Taylor Brooks is the 2023 ALA Emerging Leader for NMRT!
Institution: Seattle Public Library
Job Title: African American Collection and Community Engagement Librarian
Brief Job Description: The scope includes the management of the African American Collection, including maintenance and amplification (developing new ways of thinking about the collection). The collection has over 10k items. Additionally, I have typical adult services tasks, including development for the adult fiction and non-fiction collection, information and reference work, and any professional development work expected of an early career librarian. Lastly, my job also involves community engagement. This is largely being an active member in the community (showing up at events and learning more about the history and connections in the Central District), developing and enriching community partnerships, and serving as a connector between community members and the organizations that serve them.

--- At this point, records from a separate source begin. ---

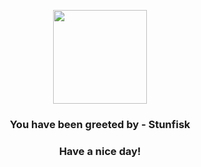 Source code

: <p align="center">
            <img src="https://raw.githubusercontent.com/PokeAPI/sprites/master/sprites/pokemon/618.png" width="150" height="150">
          </p>
          <h3 align="center">You have been greeted by - <b>Stunfisk</b></h3>
          <h3 align="center">Have a nice day!</h3>
         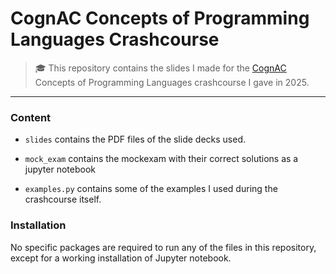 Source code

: # CognAC Concepts of Programming Languages Crashcourse

> 🎓 This repository contains the slides I made for the [CognAC](https://svcognac.nl) Concepts of Programming Languages crashcourse I gave in 2025.

---

### Content

- `slides` contains the PDF files of the slide decks used.

- `mock_exam` contains the mockexam with their correct solutions as a jupyter notebook

- `examples.py` contains some of the examples I used during the crashcourse itself.

### Installation

No specific packages are required to run any of the files in this repository, except for a working installation of Jupyter notebook. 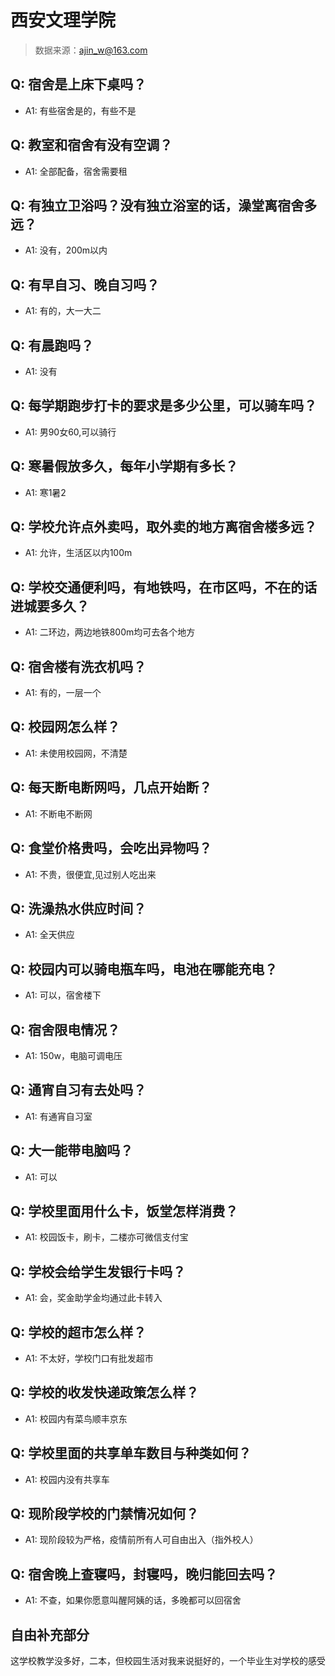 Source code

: # 西安文理学院

> 数据来源：ajin_w@163.com

## Q: 宿舍是上床下桌吗？

- A1: 有些宿舍是的，有些不是

## Q: 教室和宿舍有没有空调？

- A1: 全部配备，宿舍需要租

## Q: 有独立卫浴吗？没有独立浴室的话，澡堂离宿舍多远？

- A1: 没有，200m以内

## Q: 有早自习、晚自习吗？

- A1: 有的，大一大二

## Q: 有晨跑吗？

- A1: 没有

## Q: 每学期跑步打卡的要求是多少公里，可以骑车吗？

- A1: 男90女60,可以骑行

## Q: 寒暑假放多久，每年小学期有多长？

- A1: 寒1暑2

## Q: 学校允许点外卖吗，取外卖的地方离宿舍楼多远？

- A1: 允许，生活区以内100m

## Q: 学校交通便利吗，有地铁吗，在市区吗，不在的话进城要多久？

- A1: 二环边，两边地铁800m均可去各个地方

## Q: 宿舍楼有洗衣机吗？

- A1: 有的，一层一个

## Q: 校园网怎么样？

- A1: 未使用校园网，不清楚

## Q: 每天断电断网吗，几点开始断？

- A1: 不断电不断网

## Q: 食堂价格贵吗，会吃出异物吗？

- A1: 不贵，很便宜,见过别人吃出来

## Q: 洗澡热水供应时间？

- A1: 全天供应

## Q: 校园内可以骑电瓶车吗，电池在哪能充电？

- A1: 可以，宿舍楼下

## Q: 宿舍限电情况？

- A1: 150w，电脑可调电压

## Q: 通宵自习有去处吗？

- A1: 有通宵自习室

## Q: 大一能带电脑吗？

- A1: 可以

## Q: 学校里面用什么卡，饭堂怎样消费？

- A1: 校园饭卡，刷卡，二楼亦可微信支付宝

## Q: 学校会给学生发银行卡吗？

- A1: 会，奖金助学金均通过此卡转入

## Q: 学校的超市怎么样？

- A1: 不太好，学校门口有批发超市

## Q: 学校的收发快递政策怎么样？

- A1: 校园内有菜鸟顺丰京东

## Q: 学校里面的共享单车数目与种类如何？

- A1: 校园内没有共享车

## Q: 现阶段学校的门禁情况如何？

- A1: 现阶段较为严格，疫情前所有人可自由出入（指外校人）

## Q: 宿舍晚上查寝吗，封寝吗，晚归能回去吗？

- A1: 不查，如果你愿意叫醒阿姨的话，多晚都可以回宿舍

## 自由补充部分

这学校教学没多好，二本，但校园生活对我来说挺好的，一个毕业生对学校的感受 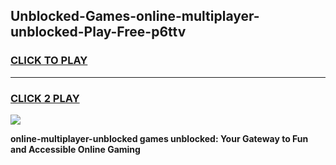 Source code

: 
## Unblocked-Games-online-multiplayer-unblocked-Play-Free-p6ttv
<h3>
<a href="https://premium76.site?title=online-multiplayer-unblocked&ref=10A">CLICK TO PLAY</a></h3>
<hr>

<h3>
<a href="https://premium76.site?title=online-multiplayer-unblocked&ref=10A">CLICK 2 PLAY</a>
  
</h3>

<a href="https://premium76.site?title=online-multiplayer-unblocked&ref=10A"><img src="https://clearcache.store/games.png"></a>


**online-multiplayer-unblocked games unblocked: Your Gateway to Fun and Accessible Online Gaming**
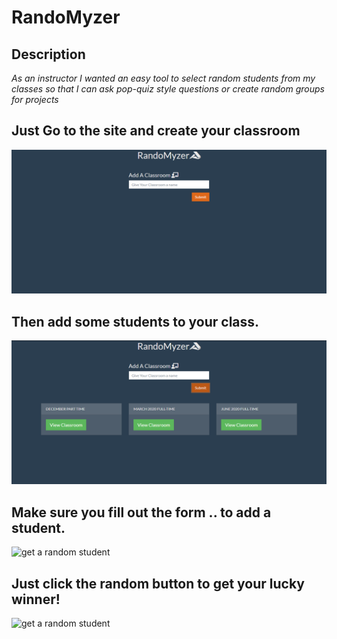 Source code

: # RandoMyzer
## Description
*As an instructor I wanted an easy tool to select random students from my classes so that I can ask pop-quiz style questions or create random groups for projects*
##  Just Go to the site and create your classroom
![create classrooms](./images/homescreen.png "Create Classrooms")
##  Then add some students to your class.
![create classrooms](./images/classrooms.png "Create Classrooms")
##  Make sure you fill out the form .. to add a student.
![get a random student](https://media.giphy.com/media/W6WItj5JmjyT1uXu7H/giphy.gif "Create Classrooms")
##  Just click the random button to get your lucky winner!
![get a random student](https://media.giphy.com/media/VIEmbKFN76mHv45oE1/giphy.gif "Create Classrooms")
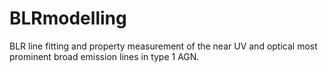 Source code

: # BLRmodelling
BLR line fitting and property measurement of the near UV and optical most prominent  broad emission lines in type 1 AGN. 
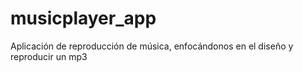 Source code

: # musicplayer_app
Aplicación de reproducción de música, enfocándonos en el diseño y reproducir un mp3
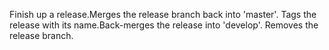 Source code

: Finish up a release.Merges the release branch back into 'master'.
Tags the release with its name.Back-merges the release into 'develop'.
Removes the release branch.
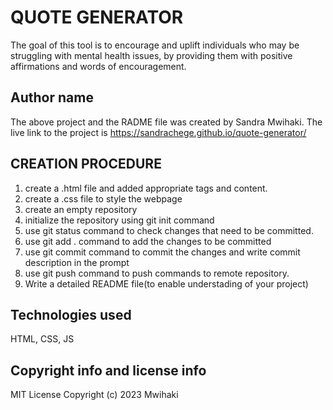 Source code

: # QUOTE GENERATOR
The goal of this tool is to encourage and uplift individuals who may be struggling with mental health issues, by providing them with positive affirmations and words of encouragement.

## Author name
The above project and the RADME file was created by Sandra Mwihaki. The live link to the project is https://sandrachege.github.io/quote-generator/

 ## CREATION PROCEDURE
 1. create a .html file and added appropriate tags and content.
 2. create a .css file to style the webpage
 3. create an empty repository
 4. initialize the repository using git init command
 5. use git status command to check changes that need to be committed.
 6. use git add . command to add the changes to be committed
 7. use git commit command to commit the changes and write commit description in the prompt
 8. use git push command to push commands to remote repository.
 9. Write a detailed README file(to enable understading of your project)
 
 ## Technologies used
 
  HTML, CSS, JS
  
 ## Copyright info and license info
  
  MIT License Copyright (c) 2023 Mwihaki
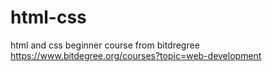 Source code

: # html-css
html and css beginner course from bitdregree https://www.bitdegree.org/courses?topic=web-development

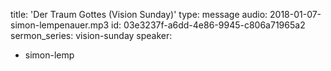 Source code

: title: 'Der Traum Gottes (Vision Sunday)'
type: message
audio: 2018-01-07-simon-lempenauer.mp3
id: 03e3237f-a6dd-4e86-9945-c806a71965a2
sermon_series: vision-sunday
speaker:
  - simon-lemp
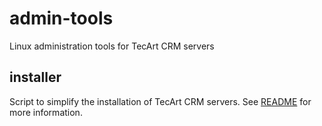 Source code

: # admin-tools
Linux administration tools for TecArt CRM servers

## installer

Script to simplify the installation of TecArt CRM servers. See [README](installer/README.md) for more information. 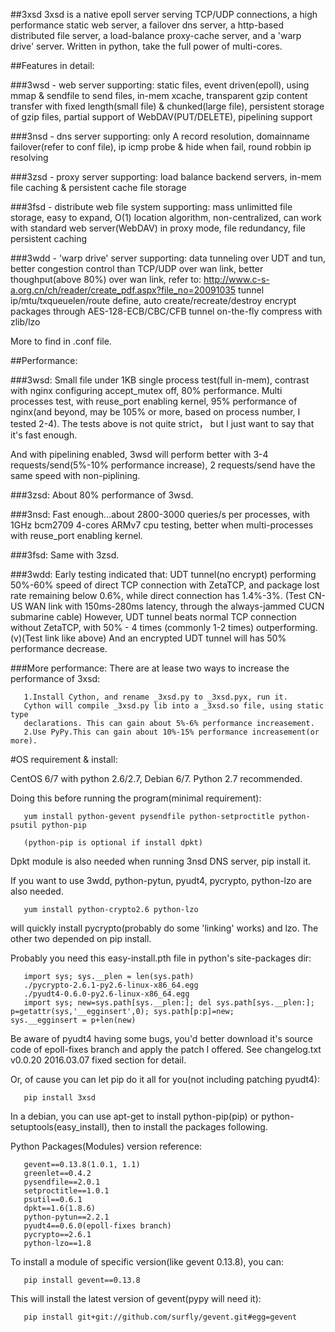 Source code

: ##3xsd
3xsd is a native epoll server serving TCP/UDP connections, a high performance static web server, a
failover dns server, a http-based distributed file server, a load-balance proxy-cache server, and
a 'warp drive' server. Written in python, take the full power of multi-cores.

##Features in detail:

###3wsd - web server
       supporting: static files, event driven(epoll), using mmap & sendfile to send files,
       in-mem xcache, transparent gzip content transfer with fixed length(small file) & 
       chunked(large file), persistent storage of gzip files,
       partial support of WebDAV(PUT/DELETE), pipelining support
       
###3nsd - dns server
       supporting: only A record resolution, domainname failover(refer to conf file),
       ip icmp probe & hide when fail, round robbin ip resolving
       
###3zsd - proxy server
       supporting: load balance backend servers, in-mem file caching & 
       persistent cache file storage

###3fsd - distribute web file system
       supporting: mass unlimitted file storage, easy to expand,
       O(1) location algorithm, non-centralized, can work with standard web server(WebDAV)
       in proxy mode, file redundancy, file persistent caching

###3wdd - 'warp drive' server
       supporting: data tunneling over UDT and tun,
       better congestion control than TCP/UDP over wan link,
       better thoughput(above 80%) over wan link, refer to:
       http://www.c-s-a.org.cn/ch/reader/create_pdf.aspx?file_no=20091035
       tunnel ip/mtu/txqueuelen/route define, auto create/recreate/destroy
       encrypt packages through AES-128-ECB/CBC/CFB
       tunnel on-the-fly compress with zlib/lzo

More to find in .conf file.

##Performance:

###3wsd:
  Small file under 1KB single process test(full in-mem), contrast with nginx configuring
  accept_mutex off, 80% performance.
  Multi processes test, with reuse_port enabling kernel, 95% performance of nginx(and beyond,
  may be 105% or more, based on process number, I tested 2-4).
  The tests above is not quite strict， but I just want to say that it's fast enough.

  And with pipelining enabled, 3wsd will perform better with 3-4 requests/send(5%-10%
  performance increase), 2 requests/send have the same speed with non-piplining.

###3zsd:
  About 80% performance of 3wsd.
  
###3nsd:
  Fast enough...about 2800-3000 queries/s per processes, with 1GHz bcm2709 4-cores ARMv7
  cpu testing, better when multi-processes with reuse_port enabling kernel.
  
###3fsd:
  Same with 3zsd.
  
###3wdd:
  Early testing indicated that:
  UDT tunnel(no encrypt) performing 50%-60% speed of direct TCP connection with ZetaTCP,
  and package lost rate remaining below 0.6%, while direct connection has 1.4%-3%.
  (Test CN-US WAN link with 150ms-280ms latency, through the always-jammed CUCN submarine cable)
  However, UDT tunnel beats normal TCP connection without ZetaTCP, with 50% - 4 times
  (commonly 1-2 times) outperforming.(v)(Test link like above)
  And an encrypted UDT tunnel will has 50% performance decrease.

###More performance:
There are at lease two ways to increase the performance of 3xsd:

       1.Install Cython, and rename _3xsd.py to _3xsd.pyx, run it. 
       Cython will compile _3xsd.py lib into a _3xsd.so file, using static type
       declarations. This can gain about 5%-6% performance increasement.
       2.Use PyPy.This can gain about 10%-15% performance increasement(or more).

#OS requirement & install: 

CentOS 6/7 with python 2.6/2.7, Debian 6/7. Python 2.7 recommended.

Doing this before running the program(minimal requirement):

       yum install python-gevent pysendfile python-setproctitle python-psutil python-pip
       
       (python-pip is optional if install dpkt)
  
Dpkt module is also needed when running 3nsd DNS server, pip install it.

If you want to use 3wdd, python-pytun, pyudt4, pycrypto, python-lzo are also needed.

       yum install python-crypto2.6 python-lzo

will quickly install pycrypto(probably do some 'linking' works) and lzo. The other two depended on pip install.

Probably you need this easy-install.pth file in python's site-packages dir:

       import sys; sys.__plen = len(sys.path)
       ./pycrypto-2.6.1-py2.6-linux-x86_64.egg
       ./pyudt4-0.6.0-py2.6-linux-x86_64.egg
       import sys; new=sys.path[sys.__plen:]; del sys.path[sys.__plen:]; p=getattr(sys,'__egginsert',0); sys.path[p:p]=new;          sys.__egginsert = p+len(new)

Be aware of pyudt4 having some bugs, you'd better download it's source code of epoll-fixes branch and 
apply the patch I offered. See changelog.txt v0.0.20  2016.03.07 fixed section for detail.

Or, of cause you can let pip do it all for you(not including patching pyudt4):

       pip install 3xsd

In a debian, you can use apt-get to install python-pip(pip) or python-setuptools(easy_install),
then to install the packages following.

Python Packages(Modules) version reference:

       gevent==0.13.8(1.0.1, 1.1)
       greenlet==0.4.2
       pysendfile==2.0.1
       setproctitle==1.0.1
       psutil==0.6.1
       dpkt==1.6(1.8.6)
       python-pytun==2.2.1
       pyudt4==0.6.0(epoll-fixes branch)
       pycrypto==2.6.1
       python-lzo==1.8

To install a module of specific version(like gevent 0.13.8), you can:

       pip install gevent==0.13.8

This will install the latest version of gevent(pypy will need it):

       pip install git+git://github.com/surfly/gevent.git#egg=gevent

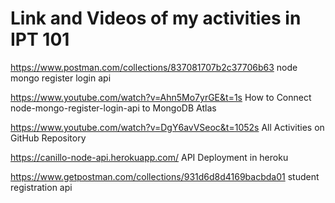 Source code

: # Link and Videos of my activities in IPT 101
https://www.postman.com/collections/837081707b2c37706b63 node mongo register login api

https://www.youtube.com/watch?v=Ahn5Mo7yrGE&t=1s How to Connect node-mongo-register-login-api to MongoDB Atlas

https://www.youtube.com/watch?v=DgY6avVSeoc&t=1052s All Activities on GitHub Repository

https://canillo-node-api.herokuapp.com/ API Deployment in heroku

https://www.getpostman.com/collections/931d6d8d4169bacbda01 student registration api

What got you interested in libraries?
I was drawn to librarianship through my desire to engage with my community. The idea of “engagement” has transformed over the years for me, at first it manifested as a desire to create a great deal of public programming, then as I moved into the academic libraries it was to teach and create helpful resources for students, and now in my current role I think engagement is more advocating and preserving narratives and histories. Libraries can do it all and being a librarian can change as you go on in your career.
What is one of your favorite things about NMRT?
The patience and constant support that NMRT has for their members. As librarians, we all know a lot about juggling a multitude of tasks every day. I know in my position that I find it hard to carve out time to do anything extra, in fact, I often end up losing things through the constant shuffle of daily tasks. However, NMRT constantly finds ways to support librarians regardless of their workload and time in the profession. The support at conferences and even just the consistency of outreach about their services are impressive for a round table. I never feel pressured to participate or that if I reach out, I will be ignored. I am so happy to be a member and would encourage others to join as well!
Do you have any advice for other new librarians?
I would say that it is so important to find a mentor or peer mentor in this field. I think having the proper guidance on projects or job opportunities is crucial. I would not be in the position that I am in without the mentors I met along the way, especially Twanna Hodge. I know finding the right mentor can be difficult. NMRT has a mentorship program, and I would recommend people consider participating. However, even taking a look around you and seeing which colleagues, supervisors, or community members would serve as a good mentor is a great start.